Elle était à présent une magnifique brune aux cheveux longs, avec des yeux verts en amande, une bouche pulpeuse et une peau mate qui trahissait ses origines italiennes. Quant à son corps… Elle se trouvait les seins un peu petits, mais comme elle avait beaucoup de succès auprès des hommes, elle se disait qu’elle ne devait pas être si mal que ça.

Pour l’heure, allongée sur le dos, le regard fixé au plafond et un bellâtre en train de s’échiner sur elle, Giulia songeait que, décidément, quelque chose ne tournait pas rond dans sa vie sexuelle. Non qu’elle ne ressentît rien, mais malgré la multiplication de ses aventures – sentimentales ou simples passades –, elle trouvait qu’elle avait eu bien peu d’orgasmes. Un comble !

Elle n’avait jamais osé en parler avec son médecin, même si la libération des mœurs avait beaucoup fait pour les femmes. Elle se disait qu’elle devait être différente, sans parvenir toutefois à identifier son problème. Était-il d’ordre physique ou psychologique ?

– Oh que c’est bon ! marmonna l’homme au-dessus d’elle.

Un râle de bonheur, suivi d’un cri libérateur, la sortit de ses réflexions. Cet abruti avait éjaculé sur son ventre et n’en finissait plus de jouir. Le con ! songea-t-elle. Dire que je prends la pilule pour rien… Tous les mêmes ! Et bien sûr, classique, il va me la faire macho et me demander si j’ai bien pris mon pied.

Elle n’eut pas le temps de ressasser ses idées noires que l’homme se redressa, un sourire satisfait lui fendant la figure.

– Alors, chérie, c’était bon ?

Elle le regarda, puis, penchant la tête, sourit à son tour.

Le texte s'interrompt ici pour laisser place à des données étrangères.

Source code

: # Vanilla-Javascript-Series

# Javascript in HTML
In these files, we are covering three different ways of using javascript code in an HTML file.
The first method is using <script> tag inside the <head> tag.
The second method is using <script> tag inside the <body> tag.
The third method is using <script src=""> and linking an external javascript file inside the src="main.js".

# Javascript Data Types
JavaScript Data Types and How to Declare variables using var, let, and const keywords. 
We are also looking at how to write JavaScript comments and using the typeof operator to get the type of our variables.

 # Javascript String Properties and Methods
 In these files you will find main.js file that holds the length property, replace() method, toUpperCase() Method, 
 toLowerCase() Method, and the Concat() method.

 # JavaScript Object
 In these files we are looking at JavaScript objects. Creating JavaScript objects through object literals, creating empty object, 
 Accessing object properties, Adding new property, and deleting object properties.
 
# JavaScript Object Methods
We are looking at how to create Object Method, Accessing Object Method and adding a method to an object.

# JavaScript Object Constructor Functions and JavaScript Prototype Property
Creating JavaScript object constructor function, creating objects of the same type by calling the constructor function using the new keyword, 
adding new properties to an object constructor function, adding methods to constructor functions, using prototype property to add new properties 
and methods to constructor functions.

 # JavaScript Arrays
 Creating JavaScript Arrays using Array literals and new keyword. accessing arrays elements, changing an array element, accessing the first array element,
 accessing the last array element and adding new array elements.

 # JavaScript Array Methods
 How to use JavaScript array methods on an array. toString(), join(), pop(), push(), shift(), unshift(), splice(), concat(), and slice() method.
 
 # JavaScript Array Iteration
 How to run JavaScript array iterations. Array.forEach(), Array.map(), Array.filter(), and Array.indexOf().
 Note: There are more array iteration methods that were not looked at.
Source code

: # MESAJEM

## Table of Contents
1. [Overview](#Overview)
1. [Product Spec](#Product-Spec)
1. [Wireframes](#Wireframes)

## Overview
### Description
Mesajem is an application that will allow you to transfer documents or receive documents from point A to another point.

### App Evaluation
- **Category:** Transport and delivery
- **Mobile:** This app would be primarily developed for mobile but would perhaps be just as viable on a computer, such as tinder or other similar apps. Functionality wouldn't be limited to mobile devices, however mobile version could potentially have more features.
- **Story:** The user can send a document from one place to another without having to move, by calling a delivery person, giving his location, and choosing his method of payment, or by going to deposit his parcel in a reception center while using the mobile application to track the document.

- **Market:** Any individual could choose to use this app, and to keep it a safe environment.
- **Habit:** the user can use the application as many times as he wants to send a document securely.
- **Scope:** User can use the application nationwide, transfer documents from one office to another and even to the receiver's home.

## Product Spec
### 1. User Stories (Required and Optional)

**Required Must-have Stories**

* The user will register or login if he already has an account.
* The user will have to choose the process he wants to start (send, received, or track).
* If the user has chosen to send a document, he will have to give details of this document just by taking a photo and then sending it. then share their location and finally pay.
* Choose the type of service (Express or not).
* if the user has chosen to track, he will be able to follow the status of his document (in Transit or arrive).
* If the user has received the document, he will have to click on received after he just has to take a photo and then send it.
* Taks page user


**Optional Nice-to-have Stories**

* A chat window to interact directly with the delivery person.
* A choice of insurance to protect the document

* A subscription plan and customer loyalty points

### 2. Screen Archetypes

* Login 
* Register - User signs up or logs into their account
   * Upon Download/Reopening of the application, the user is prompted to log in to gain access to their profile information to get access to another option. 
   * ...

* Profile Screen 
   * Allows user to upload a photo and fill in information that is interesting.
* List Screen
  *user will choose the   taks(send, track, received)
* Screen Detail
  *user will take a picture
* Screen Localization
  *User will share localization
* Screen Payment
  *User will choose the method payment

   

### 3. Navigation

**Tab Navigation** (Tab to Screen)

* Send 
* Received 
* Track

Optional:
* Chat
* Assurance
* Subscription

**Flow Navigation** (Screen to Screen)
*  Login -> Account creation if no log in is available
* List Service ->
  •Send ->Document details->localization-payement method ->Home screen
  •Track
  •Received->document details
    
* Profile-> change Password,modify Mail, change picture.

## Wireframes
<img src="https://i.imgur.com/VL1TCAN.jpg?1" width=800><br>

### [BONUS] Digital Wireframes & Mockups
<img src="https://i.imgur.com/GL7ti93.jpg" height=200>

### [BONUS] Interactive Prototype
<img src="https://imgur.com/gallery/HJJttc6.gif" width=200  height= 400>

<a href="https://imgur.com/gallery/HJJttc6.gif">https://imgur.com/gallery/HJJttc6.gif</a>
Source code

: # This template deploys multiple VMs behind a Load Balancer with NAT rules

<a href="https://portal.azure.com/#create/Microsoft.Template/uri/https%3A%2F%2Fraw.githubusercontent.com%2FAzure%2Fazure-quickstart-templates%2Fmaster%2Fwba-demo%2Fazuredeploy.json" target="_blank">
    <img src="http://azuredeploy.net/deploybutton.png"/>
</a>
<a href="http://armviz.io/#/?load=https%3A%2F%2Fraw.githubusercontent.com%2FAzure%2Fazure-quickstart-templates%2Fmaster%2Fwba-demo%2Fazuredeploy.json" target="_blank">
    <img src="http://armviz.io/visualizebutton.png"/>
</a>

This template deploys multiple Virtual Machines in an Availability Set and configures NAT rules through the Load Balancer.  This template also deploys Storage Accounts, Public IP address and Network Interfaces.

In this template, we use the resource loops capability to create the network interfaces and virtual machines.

– Non, c’était nul. Je n’ai pas joui et tu t’y prends comme un manche ! lui répondit-elle sans aucune diplomatie, comme à son habitude. Alors t’es gentil, tu prends tes affaires et tu dégages de ma chambre !

Il la fixa quelques instants, visiblement choqué, mais ne dit rien. Il ramassa ses affaires et sortit sans passer par la salle de bains.

Restée seule, Giulia songea qu’elle y était allée un peu fort et qu’elle s’était montrée blessante pour rien. Ce n’était pas lui le fautif, ni tous les amants qui l’avaient précédé. Le problème venait d’elle et elle en était parfaitement consciente.

Elle sauta du lit de mauvaise humeur.